MIT 6.S184 - Lecture 1 - Generative AI with SDEs
- Course introduction and learning objectives
- Representation of generative objects and formalizing generation via probability
- Conditional versus unconditional generation and conditional data distribution
- Generative model concept and the role of an initial distribution P_init
- High-level architecture: flow component versus diffusion component
- Trajectory, vector field, and ordinary differential equation (ODE) definitions
- Flow map as a collection of ODE solutions and existence/uniqueness conditions
- Linear vector field example and analytic solution; numerical simulation by Euler method
- Flow models in machine learning: parameterizing the vector field with neural networks
- Sampling from a flow model and the practical sampling algorithm
- Motivation for diffusion models and introduction to stochastic differential equations (SDEs)
- Brownian motion: definition, Gaussian increments and independent increments
- Symbolic SDE notation and discretized increment interpretation
- Existence and uniqueness for SDEs and Euler–Maruyama simulation method
- Ornstein–Uhlenbeck linear SDE example and transition to diffusion model definition
- Sampling from diffusion models and practical considerations
- Course logistics, evaluation and resources
Course introduction and learning objectives
The course presents an intensive introduction to flow and diffusion generative models with emphasis on both theoretical foundations (ordinary and stochastic differential equations) and practical implementation through labs.

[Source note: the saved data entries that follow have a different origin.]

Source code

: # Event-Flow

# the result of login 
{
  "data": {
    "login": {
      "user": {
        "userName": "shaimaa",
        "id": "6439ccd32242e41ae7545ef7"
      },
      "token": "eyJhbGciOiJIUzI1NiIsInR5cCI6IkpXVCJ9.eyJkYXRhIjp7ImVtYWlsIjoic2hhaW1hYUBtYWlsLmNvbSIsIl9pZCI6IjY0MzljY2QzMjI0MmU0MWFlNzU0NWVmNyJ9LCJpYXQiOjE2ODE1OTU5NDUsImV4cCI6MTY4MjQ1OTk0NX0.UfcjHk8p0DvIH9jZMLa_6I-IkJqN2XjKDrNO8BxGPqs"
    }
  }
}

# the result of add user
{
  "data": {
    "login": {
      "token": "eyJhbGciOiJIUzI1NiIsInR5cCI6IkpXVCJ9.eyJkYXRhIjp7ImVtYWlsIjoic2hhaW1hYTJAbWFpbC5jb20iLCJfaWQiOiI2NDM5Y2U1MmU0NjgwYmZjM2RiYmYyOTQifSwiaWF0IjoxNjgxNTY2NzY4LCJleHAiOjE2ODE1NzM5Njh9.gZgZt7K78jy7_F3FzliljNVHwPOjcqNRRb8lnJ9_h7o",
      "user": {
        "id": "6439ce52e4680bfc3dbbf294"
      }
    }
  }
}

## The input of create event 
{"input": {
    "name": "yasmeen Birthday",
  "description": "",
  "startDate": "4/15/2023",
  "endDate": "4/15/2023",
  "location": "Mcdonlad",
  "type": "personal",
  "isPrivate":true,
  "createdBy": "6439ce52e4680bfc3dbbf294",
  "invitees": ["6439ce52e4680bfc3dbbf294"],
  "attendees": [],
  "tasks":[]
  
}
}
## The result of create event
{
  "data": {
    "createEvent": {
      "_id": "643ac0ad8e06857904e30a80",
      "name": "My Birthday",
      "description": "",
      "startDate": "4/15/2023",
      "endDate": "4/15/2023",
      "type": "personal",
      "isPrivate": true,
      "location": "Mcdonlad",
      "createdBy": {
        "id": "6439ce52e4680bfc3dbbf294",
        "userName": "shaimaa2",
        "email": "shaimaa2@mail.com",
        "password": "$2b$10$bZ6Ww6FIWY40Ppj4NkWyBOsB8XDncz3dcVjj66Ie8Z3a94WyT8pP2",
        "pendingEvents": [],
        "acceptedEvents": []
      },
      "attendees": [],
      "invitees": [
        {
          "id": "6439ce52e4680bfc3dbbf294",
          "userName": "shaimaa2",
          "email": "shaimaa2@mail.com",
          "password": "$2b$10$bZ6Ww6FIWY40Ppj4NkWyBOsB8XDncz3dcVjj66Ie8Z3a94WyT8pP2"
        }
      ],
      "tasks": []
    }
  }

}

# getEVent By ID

The material is framed around three primary goals:
-
Derive models from first principles — build models starting from fundamental continuous-time dynamics and probabilistic reasoning.
-
Teach the minimal required mathematics — cover only the mathematical tools needed to understand and work with flows and SDEs (ODEs, SDEs, vector fields, numerical integrators).
-
Provide hands-on implementation experience — labs that let students implement and experiment with image, video, and molecular generators so they can build end-to-end systems.
These goals are pursued in parallel: lectures for foundations, labs for implementation, and readings/examples to connect theory to practice.
Representation of generative objects and formalizing generation via probability
Digital objects to be generated (images, videos, molecular structures, etc.) are represented as vectors in R^d.
Generation is formalized as sampling from an unknown data distribution P_data defined over that vector space.
This formalization converts qualitative judgments of sample quality into a quantitative criterion: likelihood under P_data.
Consequently the learning objective becomes: produce a model whose samples are (approximately) drawn from P_data, turning generation into a statistical matching problem.
Conditional versus unconditional generation and conditional data distribution
Unconditional generation produces samples from a single target distribution (for example, the distribution of all dog images).
| Conditional generation defines a conditional data distribution **P_data(x | y)** that specifies the distribution of objects x given a conditioning variable y (prompts, labels, text, or structured specifications). |
| Sampling conditionally means drawing x ~ **P_data(· | y), which enables **controllable generation. |
Conditional generation is the primary focus for subsequent modeling and training because it supports targeted, controllable outputs given y.
Generative model concept and the role of an initial distribution P_init
A generative model is an algorithm that transforms a simple, known initial distribution P_init (commonly an isotropic Gaussian) into the target data distribution P_data via a parameterized mapping.
The modeling goal is therefore to design a transform such that samples drawn from P_init and pushed through the model produce outputs whose distribution matches P_data.
In practice this means parameterizing a continuous-time or discrete mapping and optimizing its parameters so the terminal distribution aligns with the empirical data distribution.
High-level architecture: flow component versus diffusion component
Flow and diffusion frameworks combine a deterministic flow component and a stochastic diffusion component.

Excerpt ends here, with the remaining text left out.